▶ _YOUR ASSIGNMENT_:
Every line below from the one containing "The method of" through the one containing "[スライド資料](http://www." is to be printed exactly, with the pictures omitted.

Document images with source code

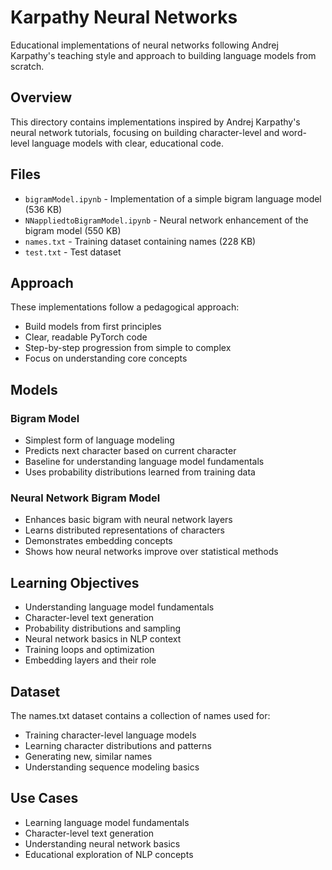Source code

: # Karpathy Neural Networks

Educational implementations of neural networks following Andrej Karpathy's teaching style and approach to building language models from scratch.

## Overview

This directory contains implementations inspired by Andrej Karpathy's neural network tutorials, focusing on building character-level and word-level language models with clear, educational code.

## Files

- `bigramModel.ipynb` - Implementation of a simple bigram language model (536 KB)
- `NNappliedtoBigramModel.ipynb` - Neural network enhancement of the bigram model (550 KB)
- `names.txt` - Training dataset containing names (228 KB)
- `test.txt` - Test dataset

## Approach

These implementations follow a pedagogical approach:
- Build models from first principles
- Clear, readable PyTorch code
- Step-by-step progression from simple to complex
- Focus on understanding core concepts

## Models

### Bigram Model
- Simplest form of language modeling
- Predicts next character based on current character
- Baseline for understanding language model fundamentals
- Uses probability distributions learned from training data

### Neural Network Bigram Model
- Enhances basic bigram with neural network layers
- Learns distributed representations of characters
- Demonstrates embedding concepts
- Shows how neural networks improve over statistical methods

## Learning Objectives

- Understanding language model fundamentals
- Character-level text generation
- Probability distributions and sampling
- Neural network basics in NLP context
- Training loops and optimization
- Embedding layers and their role

## Dataset

The names.txt dataset contains a collection of names used for:
- Training character-level language models
- Learning character distributions and patterns
- Generating new, similar names
- Understanding sequence modeling basics

## Use Cases

- Learning language model fundamentals
- Character-level text generation
- Understanding neural network basics
- Educational exploration of NLP concepts
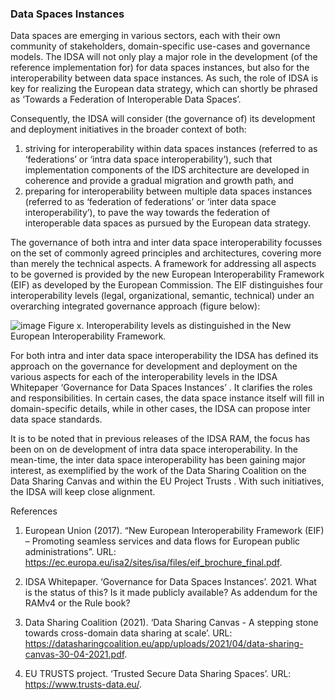 ### Data Spaces Instances
Data spaces are emerging in various sectors, each with their own community of stakeholders, domain-specific use-cases and governance models. The IDSA will not only play a major role in the development (of the reference implementation for) for data spaces instances, but also for the interoperability between data space instances. As such, the role of IDSA is key for realizing the European data strategy, which can shortly be phrased as ‘Towards a Federation of Interoperable Data Spaces’.

Consequently, the IDSA will consider (the governance of) its development and deployment initiatives in the broader context of both: 

1.	striving for interoperability within data spaces instances (referred to as ‘federations’ or ‘intra data space interoperability’), such that implementation components of the IDS architecture are developed in coherence and provide a gradual migration and growth path, and
2.	preparing for interoperability between multiple data spaces instances (referred to as ‘federation of federations’ or ‘inter data space interoperability’), to pave the way towards the federation of interoperable data spaces as pursued by the European data strategy.

The governance of both intra and inter data space interoperability focusses on the set of commonly agreed principles and architectures, covering more than merely the technical aspects. A framework for addressing all aspects to be governed is provided by the new European Interoperability Framework (EIF) as developed by the European Commission. The EIF distinguishes four interoperability levels (legal, organizational, semantic, technical) under an overarching integrated governance approach (figure below):

![image](https://user-images.githubusercontent.com/11537506/155714995-efc51e15-ac1b-4f38-8dea-5a2d20f67a89.png)
Figure x. Interoperability levels as distinguished in the New European Interoperability Framework.

For both intra and inter data space interoperability the IDSA has defined its approach on the governance for development and deployment on the various aspects for each of the interoperability levels in the IDSA Whitepaper ‘Governance for Data Spaces Instances’  . It clarifies the roles and responsibilities. In certain cases, the data space instance itself will fill in domain-specific details, while in other cases, the IDSA can propose inter data space standards. 

It is to be noted that in previous releases of the IDSA RAM, the focus has been on  on de development of intra data space interoperability. In the mean-time, the inter data space interoperability has been gaining major interest, as exemplified by the work of the Data Sharing Coalition on the Data Sharing Canvas   and within the EU Project Trusts  . With such initiatives, the IDSA will keep close alignment.

References

1. European Union (2017). “New European Interoperability Framework (EIF) – Promoting seamless services and data flows for European public administrations”. URL: https://ec.europa.eu/isa2/sites/isa/files/eif_brochure_final.pdf.

2. IDSA Whitepaper. ‘Governance for Data Spaces Instances’. 2021. What is the status of this? Is it made publicly available? As addendum for the RAMv4 or the Rule book?

3. Data Sharing Coalition (2021). ‘Data Sharing Canvas - A stepping stone towards cross-domain data sharing at scale’. URL: https://datasharingcoalition.eu/app/uploads/2021/04/data-sharing-canvas-30-04-2021.pdf.

4. EU TRUSTS project. ‘Trusted Secure Data Sharing Spaces’. URL: https://www.trusts-data.eu/.
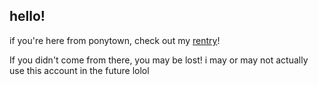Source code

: ## hello!
if you're here from ponytown, check out my [rentry](https://rentry.co/ponybyi)!

If you didn't come from there, you may be lost! i may or may not actually use this account in the future lolol
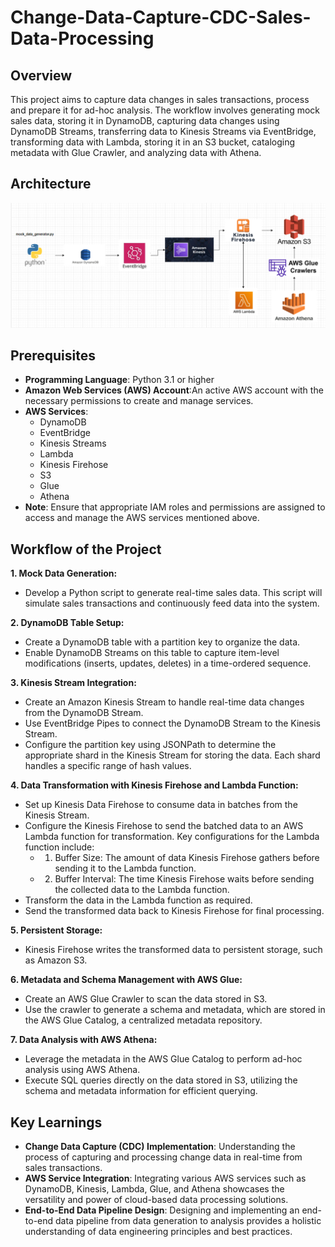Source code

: # Change-Data-Capture-CDC-Sales-Data-Processing

## Overview
This project aims to capture data changes in sales transactions, process and prepare it for ad-hoc analysis. The workflow involves generating mock sales data, storing it in DynamoDB, capturing data changes using DynamoDB Streams, transferring data to Kinesis Streams via EventBridge, transforming data with Lambda, storing it in an S3 bucket, cataloging metadata with Glue Crawler, and analyzing data with Athena.

## Architecture

![Alt Text](https://github.com/MrSachinGoyal/Change-Data-Capture-CDC-Sales-Data-Processing/blob/master/architecture.png)

## Prerequisites
- **Programming Language**: Python 3.1 or higher
- **Amazon Web Services (AWS) Account**:An active AWS account with the necessary permissions to create and manage services.
- **AWS Services**:
  - DynamoDB
  - EventBridge
  - Kinesis Streams
  - Lambda
  - Kinesis Firehose
  - S3
  - Glue
  - Athena
- **Note**: Ensure that appropriate IAM roles and permissions are assigned to access and manage the AWS services mentioned above.

## Workflow of the Project
**1. Mock Data Generation:**
  - Develop a Python script to generate real-time sales data. This script will simulate sales transactions and continuously feed data into the system.

**2. DynamoDB Table Setup:**
  - Create a DynamoDB table with a partition key to organize the data.
  - Enable DynamoDB Streams on this table to capture item-level modifications (inserts, updates, deletes) in a time-ordered sequence.

**3. Kinesis Stream Integration:**
  - Create an Amazon Kinesis Stream to handle real-time data changes from the DynamoDB Stream.
  - Use EventBridge Pipes to connect the DynamoDB Stream to the Kinesis Stream.
  - Configure the partition key using JSONPath to determine the appropriate shard in the Kinesis Stream for storing the data. Each shard handles a specific range of hash values.

**4. Data Transformation with Kinesis Firehose and Lambda Function:**
  - Set up Kinesis Data Firehose to consume data in batches from the Kinesis Stream.
  - Configure the Kinesis Firehose to send the batched data to an AWS Lambda function for transformation. Key configurations for the Lambda function include:
    - 1. Buffer Size: The amount of data Kinesis Firehose gathers before sending it to the Lambda function.
    - 2. Buffer Interval: The time Kinesis Firehose waits before sending the collected data to the Lambda function.
  - Transform the data in the Lambda function as required.
  - Send the transformed data back to Kinesis Firehose for final processing.

**5. Persistent Storage:**
  - Kinesis Firehose writes the transformed data to persistent storage, such as Amazon S3.

**6. Metadata and Schema Management with AWS Glue:**
  - Create an AWS Glue Crawler to scan the data stored in S3.
  - Use the crawler to generate a schema and metadata, which are stored in the AWS Glue Catalog, a centralized metadata repository.

**7. Data Analysis with AWS Athena:**
  - Leverage the metadata in the AWS Glue Catalog to perform ad-hoc analysis using AWS Athena.
  - Execute SQL queries directly on the data stored in S3, utilizing the schema and metadata information for efficient querying.

## Key Learnings
- **Change Data Capture (CDC) Implementation**: Understanding the process of capturing and processing change data in real-time from sales transactions.
- **AWS Service Integration**: Integrating various AWS services such as DynamoDB, Kinesis, Lambda, Glue, and Athena showcases the versatility and power of cloud-based data processing solutions.
- **End-to-End Data Pipeline Design**: Designing and implementing an end-to-end data pipeline from data generation to analysis provides a holistic understanding of data engineering principles and best practices.

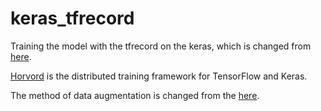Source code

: # keras_tfrecord
Training the model with the tfrecord on the keras, which is changed from [here](https://github.com/keras-team/keras/blob/master/examples/mnist_tfrecord.py).

[Horvord](https://github.com/uber/horovod) is the distributed training framework for TensorFlow and Keras.

The method of data augmentation  is changed from the [here](https://github.com/tensorflow/models/blob/master/tutorials/image/cifar10/cifar10_input.py).
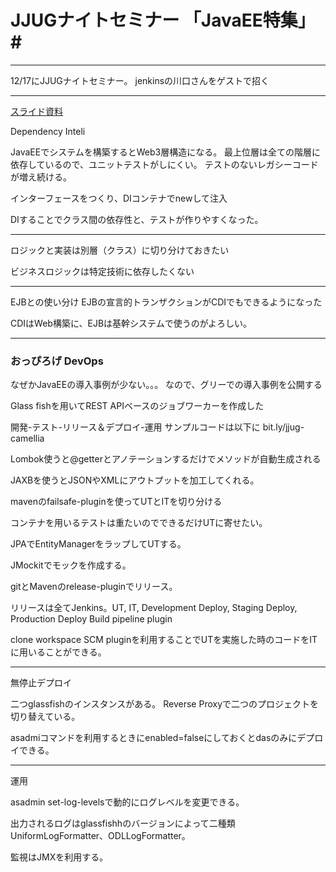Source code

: # JJUGナイトセミナー 「JavaEE特集」#



----------


12/17にJJUGナイトセミナー。
jenkinsの川口さんをゲストで招く



----------

[スライド資料](http://www.slideshare.net/agetsuma/jjug-11-cdi)

Dependency Inteli

JavaEEでシステムを構築するとWeb3層構造になる。
最上位層は全ての階層に依存しているので、ユニットテストがしにくい。
テストのないレガシーコードが増え続ける。

インターフェースをつくり、DIコンテナでnewして注入

DIすることでクラス間の依存性と、テストが作りやすくなった。


----------


ロジックと実装は別層（クラス）に切り分けておきたい

ビジネスロジックは特定技術に依存したくない


----------

EJBとの使い分け
EJBの宣言的トランザクションがCDIでもできるようになった

CDIはWeb構築に、EJBは基幹システムで使うのがよろしい。




----------


### おっぴろげ DevOps ###


なぜかJavaEEの導入事例が少ない。。。
なので、グリーでの導入事例を公開する

Glass fishを用いてREST APIベースのジョブワーカーを作成した

開発-テスト-リリース＆デプロイ-運用
サンプルコードは以下に
bit.ly/jjug-camellia

Lombok使うと@getterとアノテーションするだけでメソッドが自動生成される

JAXBを使うとJSONやXMLにアウトプットを加工してくれる。


mavenのfailsafe-pluginを使ってUTとITを切り分ける

コンテナを用いるテストは重たいのでできるだけUTに寄せたい。


JPAでEntityManagerをラップしてUTする。

JMockitでモックを作成する。

gitとMavenのrelease-pluginでリリース。

リリースは全てJenkins。UT, IT, Development Deploy, Staging Deploy, Production Deploy
Build pipeline plugin

clone workspace SCM pluginを利用することでUTを実施した時のコードをITに用いることができる。


----------

無停止デプロイ

二つglassfishのインスタンスがある。
Reverse Proxyで二つのプロジェクトを切り替えている。

asadmiコマンドを利用するときにenabled=falseにしておくとdasのみにデプロイできる。



----------
運用

asadmin set-log-levelsで動的にログレベルを変更できる。

出力されるログはglassfishhのバージョンによって二種類
UniformLogFormatter、ODLLogFormatter。

監視はJMXを利用する。

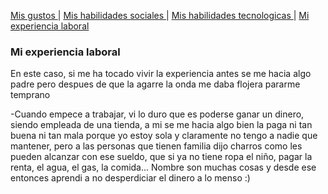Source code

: [ Mis gustos ](./gustos) | [ Mis habilidades sociales ](./sociales.md) | [ Mis habilidades tecnologicas ](./tecnologicas.md) | [Mi experiencia laboral](./experiencia.md)

### Mi experiencia laboral

En este caso, si me ha tocado vivir la experiencia  antes se me hacia algo padre pero despues de que la agarre la onda me daba flojera pararme temprano

-Cuando empece a trabajar, vi lo duro que es poderse ganar un dinero, siendo empleada de una tienda, a mi se me hacia algo bien la paga ni tan buena ni tan mala porque yo estoy sola y claramente no tengo a nadie que mantener, pero a las  personas que tienen familia  dijo charros como les pueden alcanzar con ese sueldo, que si ya no tiene ropa el niño, pagar la renta, el agua, el gas, la comida... Nombre son muchas cosas y desde ese entonces aprendi a no desperdiciar el dinero a lo menso :)
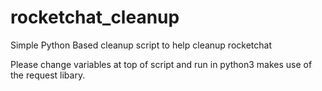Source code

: # rocketchat_cleanup
Simple Python Based cleanup script to help cleanup rocketchat

Please change variables at top of script and run in python3 makes use of the request libary.


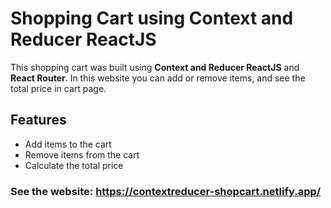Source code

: # Shopping Cart using Context and Reducer ReactJS

This shopping cart was built using **Context and Reducer ReactJS** and **React Router**. In this website you can add or remove items, and see the total price in cart page.

## Features
- Add items to the cart
- Remove items from the cart
- Calculate the total price


### See the website: https://contextreducer-shopcart.netlify.app/
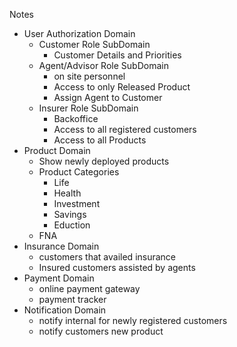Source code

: Notes
- User Authorization Domain
  - Customer Role SubDomain
    - Customer Details and Priorities
  - Agent/Advisor Role SubDomain
    - on site personnel
    - Access to only Released Product
    - Assign Agent to Customer
  - Insurer Role SubDomain
    - Backoffice
    - Access to all registered customers
    - Access to all Products
- Product Domain
  - Show newly deployed products
  - Product Categories
    - Life
    - Health
    - Investment
    - Savings
    - Eduction
  - FNA
- Insurance Domain
  - customers that availed insurance
  - Insured customers assisted by agents
- Payment Domain
  - online payment gateway
  - payment tracker
- Notification Domain
  - notify internal for newly registered customers
  - notify customers new product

▶ _SOLUTION FOR THIS TASK_:
The method of data augmentation  is changed from the [here](https://github.com/tensorflow/models/blob/master/tutorials/image/cifar10/cifar10_input.py).
Source code

: # JJUGナイトセミナー 「JavaEE特集」#



----------


12/17にJJUGナイトセミナー。
jenkinsの川口さんをゲストで招く



----------

[スライド資料](http://www.slideshare.net/agetsuma/jjug-11-cdi)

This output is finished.